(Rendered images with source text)
++++
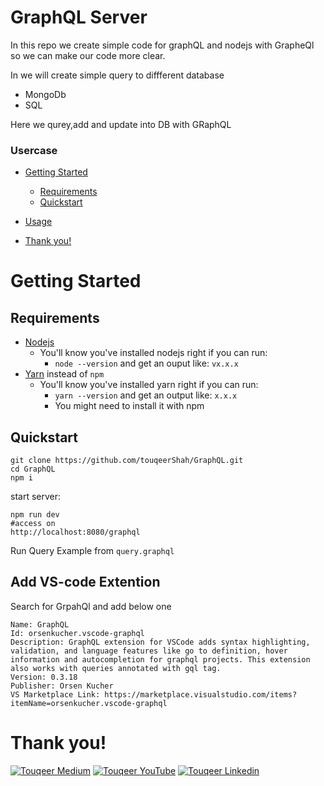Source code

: # GraphQL Server

In this repo we create simple code for graphQL and nodejs with GrapheQl so we can make our code more clear.

In we will create simple query to diffferent database

- MongoDb
- SQL

Here we qurey,add and update into DB with GRaphQL

### Usercase

- [Getting Started](#getting-started)
  - [Requirements](#requirements)
  - [Quickstart](#quickstart)
- [Usage](#usage)

- [Thank you!](#thank-you)

# Getting Started

## Requirements

- [Nodejs](https://nodejs.org/en/)
  - You'll know you've installed nodejs right if you can run:
    - `node --version` and get an ouput like: `vx.x.x`
- [Yarn](https://classic.yarnpkg.com/lang/en/docs/install/) instead of `npm`
  - You'll know you've installed yarn right if you can run:
    - `yarn --version` and get an output like: `x.x.x`
    - You might need to install it with npm

## Quickstart

```
git clone https://github.com/touqeerShah/GraphQL.git
cd GraphQL
npm i

```

start server:

```
npm run dev
#access on
http://localhost:8080/graphql
```

Run Query Example from `query.graphql`

## Add VS-code Extention

Search for GrpahQl and add below one

```
Name: GraphQL
Id: orsenkucher.vscode-graphql
Description: GraphQL extension for VSCode adds syntax highlighting, validation, and language features like go to definition, hover information and autocompletion for graphql projects. This extension also works with queries annotated with gql tag.
Version: 0.3.18
Publisher: Orsen Kucher
VS Marketplace Link: https://marketplace.visualstudio.com/items?itemName=orsenkucher.vscode-graphql
```

# Thank you!

[![Touqeer Medium](https://img.shields.io/badge/Medium-000000?style=for-the-badge&logo=medium&logoColor=white)](https://medium.com/@touqeershah32)
[![Touqeer YouTube](https://img.shields.io/badge/YouTube-FF0000?style=for-the-badge&logo=youtube&logoColor=white)](https://www.youtube.com/channel/UC3oUDpfMOBefugPp4GADyUQ)
[![Touqeer Linkedin](https://img.shields.io/badge/LinkedIn-0077B5?style=for-the-badge&logo=linkedin&logoColor=white)](https://www.linkedin.com/in/touqeer-shah/)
++++
The entries above should be retyped exactly, minus any pictures.

Source code

: # GraphQL Server

In this repo we create simple code for graphQL and nodejs with GrapheQl so we can make our code more clear.

In we will create simple query to diffferent database

- MongoDb
- SQL

Here we qurey,add and update into DB with GRaphQL

### Usercase

- [Getting Started](#getting-started)
  - [Requirements](#requirements)
  - [Quickstart](#quickstart)
- [Usage](#usage)

- [Thank you!](#thank-you)

# Getting Started

## Requirements

- [Nodejs](https://nodejs.org/en/)
  - You'll know you've installed nodejs right if you can run:
    - `node --version` and get an ouput like: `vx.x.x`
- [Yarn](https://classic.yarnpkg.com/lang/en/docs/install/) instead of `npm`
  - You'll know you've installed yarn right if you can run:
    - `yarn --version` and get an output like: `x.x.x`
    - You might need to install it with npm

## Quickstart

```
git clone https://github.com/touqeerShah/GraphQL.git
cd GraphQL
npm i

```

start server:

```
npm run dev
#access on
http://localhost:8080/graphql
```

Run Query Example from `query.graphql`

## Add VS-code Extention

Search for GrpahQl and add below one

```
Name: GraphQL
Id: orsenkucher.vscode-graphql
Description: GraphQL extension for VSCode adds syntax highlighting, validation, and language features like go to definition, hover information and autocompletion for graphql projects. This extension also works with queries annotated with gql tag.
Version: 0.3.18
Publisher: Orsen Kucher
VS Marketplace Link: https://marketplace.visualstudio.com/items?itemName=orsenkucher.vscode-graphql
```

# Thank you!

[![Touqeer Medium](https://img.shields.io/badge/Medium-000000?style=for-the-badge&logo=medium&logoColor=white)](https://medium.com/@touqeershah32)
[![Touqeer YouTube](https://img.shields.io/badge/YouTube-FF0000?style=for-the-badge&logo=youtube&logoColor=white)](https://www.youtube.com/channel/UC3oUDpfMOBefugPp4GADyUQ)
[![Touqeer Linkedin](https://img.shields.io/badge/LinkedIn-0077B5?style=for-the-badge&logo=linkedin&logoColor=white)](https://www.linkedin.com/in/touqeer-shah/)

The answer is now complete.